Monitoring Setup Guide¶

This application includes comprehensive observability with Prometheus metrics for monitoring and Grafana Loki for centralized log aggregation.

Quick Start¶

1. View Raw Metrics¶

Start your FastAPI application and navigate to:

http://localhost:8000/metrics

You'll see Prometheus text format metrics like:

# HELP http_requests_total Total HTTP requests
# TYPE http_requests_total counter
http_requests_total{method="GET",endpoint="/health",status_code="200"} 42.0

# HELP ws_connections_active Active WebSocket connections
# TYPE ws_connections_active gauge
ws_connections_active 5.0

2. Using Docker Compose (Recommended)¶

Start the full observability stack with your application:

cd docker
docker-compose up -d

Access the monitoring and logging tools: - Application: http://localhost:8000 - Prometheus UI: http://localhost:9090 - Grafana: http://localhost:3000 (admin/admin) - Loki API: http://localhost:3100 - Metrics Endpoint: http://localhost:8000/metrics

Available Metrics¶

HTTP Metrics¶

http_requests_total - Total number of HTTP requests (counter)
Labels: method, endpoint, status_code
http_request_duration_seconds - HTTP request duration (histogram)
Labels: method, endpoint
Buckets: 0.005, 0.01, 0.025, 0.05, 0.1, 0.25, 0.5, 1.0, 2.5, 5.0, 10.0
http_requests_in_progress - In-progress HTTP requests (gauge)
Labels: method, endpoint

WebSocket Metrics¶

ws_connections_active - Active WebSocket connections (gauge)
ws_connections_total - Total WebSocket connections (counter)
Labels: status (accepted, rejected_auth, rejected_limit)
ws_messages_received_total - Total WebSocket messages received (counter)
ws_messages_sent_total - Total WebSocket messages sent (counter)
ws_message_processing_duration_seconds - Message processing duration (histogram)
Labels: pkg_id

Database Metrics (for future instrumentation)¶

db_query_duration_seconds - Database query duration (histogram)
Labels: operation
db_connections_active - Active database connections (gauge)
db_query_errors_total - Database query errors (counter)
Labels: operation, error_type

Redis Metrics (for future instrumentation)¶

redis_operations_total - Total Redis operations (counter)
Labels: operation
redis_operation_duration_seconds - Redis operation duration (histogram)
Labels: operation

Authentication & Rate Limiting¶

auth_attempts_total - Authentication attempts (counter)
Labels: status
auth_token_validations_total - Token validations (counter)
Labels: status
rate_limit_hits_total - Rate limit hits (counter)
Labels: limit_type

Application Metrics¶

app_errors_total - Application errors (counter)
Labels: error_type, handler
app_info - Application info (gauge)
Labels: version, python_version, environment

Circuit Breaker Metrics¶

The application includes circuit breaker pattern for external service resilience (Keycloak and Redis).

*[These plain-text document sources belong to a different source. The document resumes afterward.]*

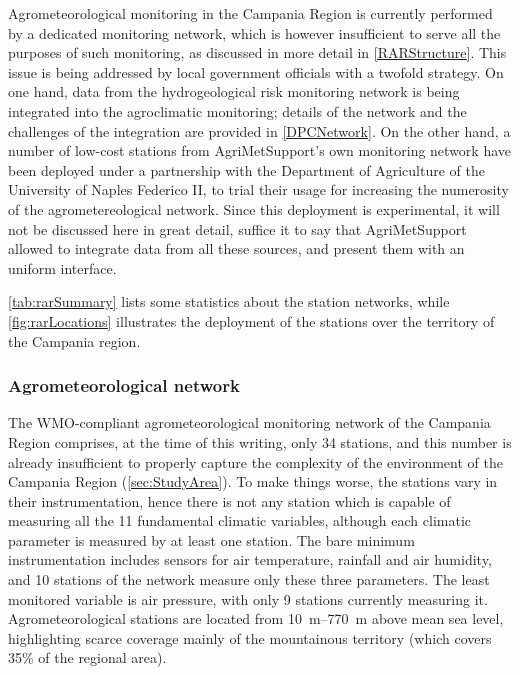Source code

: \documentclass[authoryear,preprint,review,12pt]{elsarticle}
\begin{document}
Agrometeorological monitoring in the Campania Region is currently performed by a dedicated monitoring network, which is however insufficient to serve all the purposes of such monitoring, as discussed in more detail in \cref{RARStructure}.
This issue is being addressed by local government officials with a twofold strategy.
On one hand, data from the hydrogeological risk monitoring network is being integrated into the agroclimatic monitoring; details of the network and the challenges of the integration are provided in \cref{DPCNetwork}.
On the other hand, a number of low-cost stations from AgriMetSupport's own monitoring network have been deployed under a partnership with the Department of Agriculture of the University of Naples Federico II, to trial their usage for increasing the numerosity of the agrometereological network.
Since this deployment is experimental, it will not be discussed here in great detail, suffice it to say that AgriMetSupport allowed to integrate data from all these sources, and present them with an uniform interface.

\cref{tab:rarSummary} lists some statistics about the station networks, while \cref{fig:rarLocations} illustrates the deployment of the stations over the territory of the Campania region.

\subsubsection{Agrometeorological network\label{RARStructure}}

The WMO-compliant agrometeorological monitoring network of the Campania Region comprises, at the time of this writing, only 34 stations, and this number is already insufficient to properly capture the complexity of the environment of the Campania Region (\cref{sec:StudyArea}).
To make things worse, the stations vary in their instrumentation, hence there is not any station which is capable of measuring all the 11 fundamental climatic variables, although each climatic parameter is measured by at least one station.
The bare minimum instrumentation includes sensors for air temperature, rainfall and air humidity, and 10 stations of the network measure only these three parameters.
The least monitored variable is air pressure, with only 9 stations currently measuring it.
Agrometeorological stations are located from \SIrange{10}{770}{\metre} above mean sea level, highlighting scarce coverage mainly of the mountainous territory (which covers 35\% of the regional area).
\end{document}
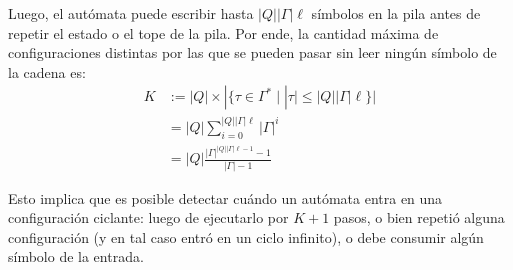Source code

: Luego, el autómata puede escribir hasta $|Q| |\Gamma| \ell$ símbolos en la pila antes de repetir el estado o el tope de la pila. Por ende, la cantidad máxima de configuraciones distintas por las que se pueden pasar sin leer ningún símbolo de la cadena es:
$$
\begin{aligned}
    K & := |Q| \times |\{\tau \in \Gamma^* \mid |\tau| \leq |Q| |\Gamma| \ell\}| \\
    & = |Q| \sum_{i=0}^{|Q| |\Gamma| \ell} |\Gamma|^i \\
    & = |Q| \frac{|\Gamma|^{|Q| |\Gamma| \ell - 1} - 1}{|\Gamma| - 1}
\end{aligned}
$$

Esto implica que es posible detectar cuándo un autómata entra en una configuración ciclante: luego de ejecutarlo por $K + 1$ pasos, o bien repetió alguna configuración (y en tal caso entró en un ciclo infinito), o debe consumir algún símbolo de la entrada.
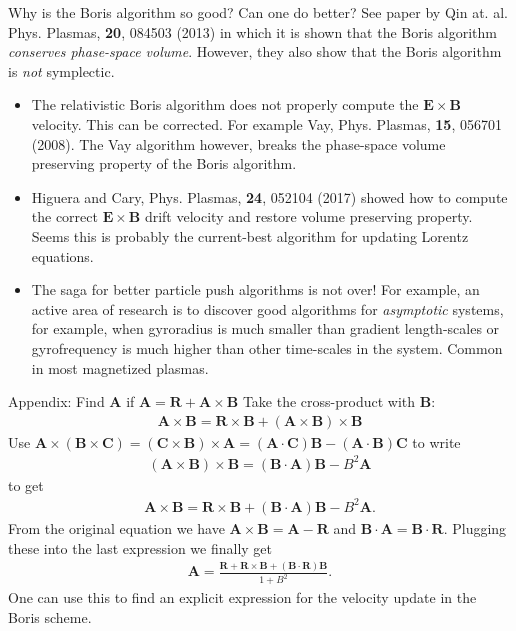 \documentclass[pdf]{beamer}
\newcommand{\mvec}[1]{\mathbf{#1}}
\theoremstyle{definition}
\begin{document}
\begin{frame}{Why is the Boris algorithm so good? Can one do better?}
  \small%
  See paper by Qin at. al. Phys. Plasmas, {\bf 20}, 084503 (2013) in
  which it is shown that the Boris algorithm \emph{conserves
    phase-space volume}. However, they also show that the Boris
  algorithm is \emph{not} symplectic.
  \begin{itemize}
  \item The relativistic Boris algorithm does not properly compute the
    $\mvec{E}\times\mvec{B}$ velocity. This can be corrected. For
    example Vay, Phys. Plasmas, {\bf 15}, 056701 (2008). The Vay
    algorithm however, breaks the phase-space volume preserving
    property of the Boris algorithm.
  \item Higuera and Cary, Phys. Plasmas, {\bf 24}, 052104 (2017)
    showed how to compute the correct $\mvec{E}\times\mvec{B}$ drift
    velocity and restore volume preserving property. Seems this is
    probably the current-best algorithm for updating Lorentz
    equations.
  \item The saga for better particle push algorithms is not over! For
    example, an active area of research is to discover good algorithms
    for \emph{asymptotic} systems, for example, when gyroradius is
    much smaller than gradient length-scales or gyrofrequency is much
    higher than other time-scales in the system. Common in most
    magnetized plasmas.
  \end{itemize}  
\end{frame}


\begin{frame}{Appendix: Find $\mvec{A}$ if
    $\mvec{A} = \mvec{R}+\mvec{A}\times\mvec{B}$}
  \small%
  Take the cross-product with $\mvec{B}$:
  \begin{align*}
    \mvec{A}\times\mvec{B}=\mvec{R}\times\mvec{B}+(\mvec{A}\times\mvec{B})\times\mvec{B}
  \end{align*}
  Use
  $\mvec{A}\times(\mvec{B}\times\mvec{C}) =
  (\mvec{C}\times\mvec{B})\times\mvec{A} =
  (\mvec{A}\cdot\mvec{C})\mvec{B}- (\mvec{A}\cdot\mvec{B})\mvec{C}$ to
  write
  \begin{align*}
    (\mvec{A}\times\mvec{B})\times\mvec{B} = (\mvec{B}\cdot\mvec{A})\mvec{B} - B^2\mvec{A}
  \end{align*}
  to get
  \begin{align*}
    \mvec{A}\times\mvec{B}=\mvec{R}\times\mvec{B}
    +
    (\mvec{B}\cdot\mvec{A})\mvec{B} - B^2\mvec{A}.
  \end{align*}
  From the original equation we have
  $\mvec{A}\times\mvec{B}=\mvec{A}-\mvec{R}$ and
  $\mvec{B}\cdot\mvec{A}=\mvec{B}\cdot\mvec{R}$.  Plugging these into
  the last expression we finally get
  \begin{align*}
    \mvec{A} = \frac{\mvec{R}+\mvec{R}\times\mvec{B} + (\mvec{B}\cdot\mvec{R})\mvec{B}}{1+B^2}.
  \end{align*}
  One can use this to find an explicit expression for the velocity
  update in the Boris scheme.
\end{frame}

\end{document}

These metrics are critical for monitoring service health and detecting failures.

circuit_breaker_state - Current circuit breaker state (gauge)
Labels: service (keycloak, redis)
Values: 0 = closed (healthy), 1 = open (failing), 2 = half_open (testing recovery)
circuit_breaker_state_changes_total - Circuit breaker state transitions (counter)
Labels: service, from_state, to_state
Tracks: closed→open, open→half_open, half_open→closed, half_open→open
circuit_breaker_failures_total - Failed external service calls (counter)
Labels: service, error_type

Key Insights: - Circuit breaker state = 1 (open) means service is down → immediate alert required - Frequent state changes indicate unstable service (flapping) - High failure count even when closed suggests approaching threshold

Grafana Panels: - Panel 28: Circuit breaker state timeseries (visualizes 0/½ states) - Panel 29: Circuit breaker failure rate (failures/second per service) - Panel 30: Circuit breaker state changes (bar chart of transitions)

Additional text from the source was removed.